▶ **Work order**
The answer must be one number: how many lines in the data below include the string "float".

▶ **Records for this exercise**
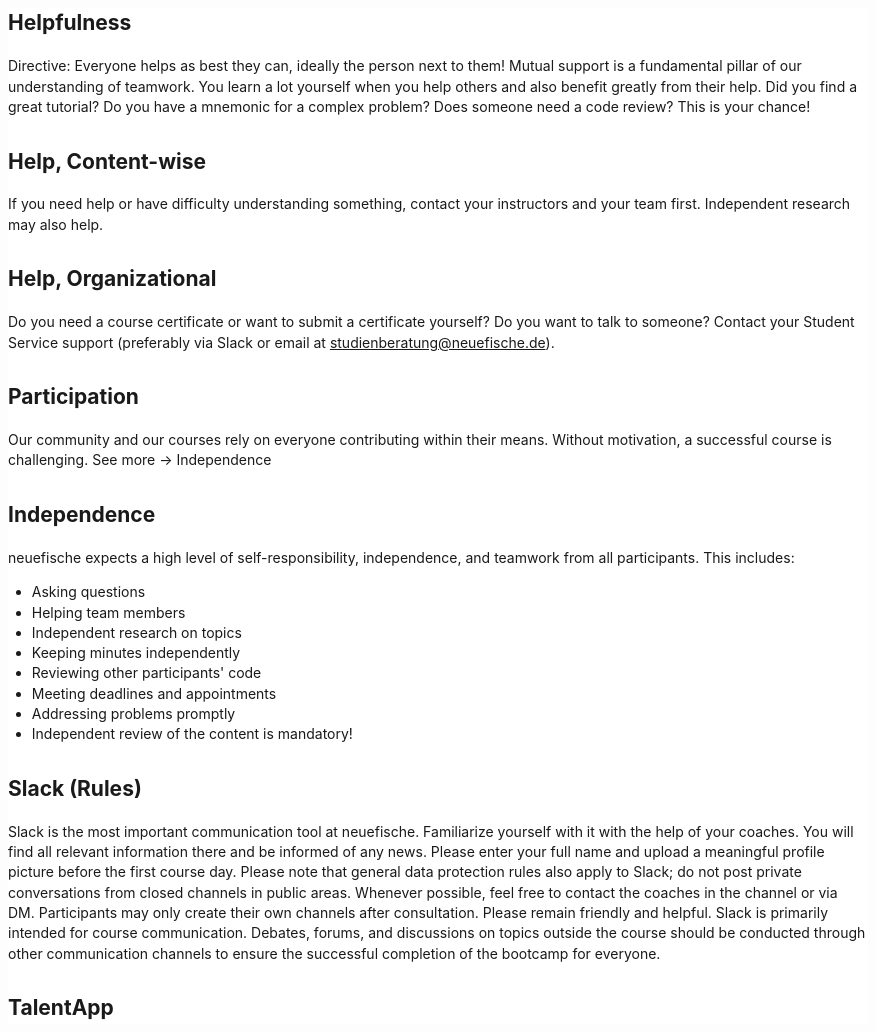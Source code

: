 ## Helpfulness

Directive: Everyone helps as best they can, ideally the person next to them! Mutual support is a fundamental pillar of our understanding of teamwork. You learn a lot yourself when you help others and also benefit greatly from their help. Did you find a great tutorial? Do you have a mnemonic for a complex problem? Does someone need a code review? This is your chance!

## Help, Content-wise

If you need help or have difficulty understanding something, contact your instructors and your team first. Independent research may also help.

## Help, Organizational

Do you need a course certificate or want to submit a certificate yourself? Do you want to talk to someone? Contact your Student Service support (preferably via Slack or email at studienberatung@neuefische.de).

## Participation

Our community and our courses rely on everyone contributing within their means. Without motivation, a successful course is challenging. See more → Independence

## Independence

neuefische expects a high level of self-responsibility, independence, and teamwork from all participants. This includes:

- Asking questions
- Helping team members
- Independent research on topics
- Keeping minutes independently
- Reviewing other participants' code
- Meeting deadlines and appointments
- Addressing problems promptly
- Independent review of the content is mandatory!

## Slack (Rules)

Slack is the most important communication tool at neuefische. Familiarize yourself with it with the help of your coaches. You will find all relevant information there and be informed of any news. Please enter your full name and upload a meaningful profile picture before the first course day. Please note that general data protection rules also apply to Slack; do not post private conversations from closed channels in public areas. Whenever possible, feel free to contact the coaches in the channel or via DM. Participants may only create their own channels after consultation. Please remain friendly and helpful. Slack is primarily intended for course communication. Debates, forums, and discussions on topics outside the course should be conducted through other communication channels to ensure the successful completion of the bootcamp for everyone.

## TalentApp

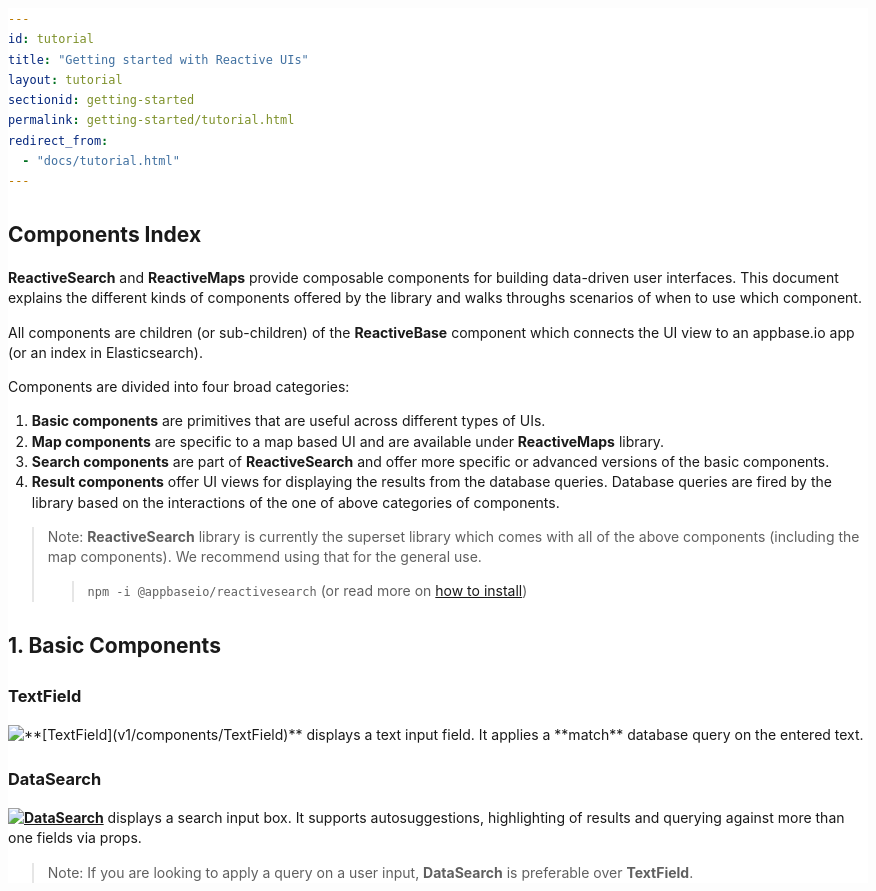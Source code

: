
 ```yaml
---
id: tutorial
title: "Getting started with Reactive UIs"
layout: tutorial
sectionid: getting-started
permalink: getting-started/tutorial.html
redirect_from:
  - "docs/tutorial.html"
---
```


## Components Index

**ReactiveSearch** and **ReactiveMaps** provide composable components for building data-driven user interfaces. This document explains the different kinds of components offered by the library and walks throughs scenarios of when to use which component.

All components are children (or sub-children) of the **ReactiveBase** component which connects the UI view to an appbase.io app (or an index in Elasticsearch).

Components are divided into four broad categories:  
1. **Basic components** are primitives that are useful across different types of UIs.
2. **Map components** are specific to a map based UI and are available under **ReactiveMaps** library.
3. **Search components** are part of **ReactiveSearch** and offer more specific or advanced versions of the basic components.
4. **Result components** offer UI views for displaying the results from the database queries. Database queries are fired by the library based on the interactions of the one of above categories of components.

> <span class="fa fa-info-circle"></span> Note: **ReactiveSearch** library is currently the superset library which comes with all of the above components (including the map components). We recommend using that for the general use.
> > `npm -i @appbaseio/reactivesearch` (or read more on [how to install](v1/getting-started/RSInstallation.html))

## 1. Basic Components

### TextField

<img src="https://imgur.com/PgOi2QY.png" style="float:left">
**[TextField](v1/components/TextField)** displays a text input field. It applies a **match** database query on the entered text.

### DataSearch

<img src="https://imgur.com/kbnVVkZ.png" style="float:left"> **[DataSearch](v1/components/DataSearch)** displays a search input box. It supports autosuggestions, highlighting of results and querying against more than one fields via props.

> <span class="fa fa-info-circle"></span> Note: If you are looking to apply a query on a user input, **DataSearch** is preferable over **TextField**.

▶ **Solution for this problem**
2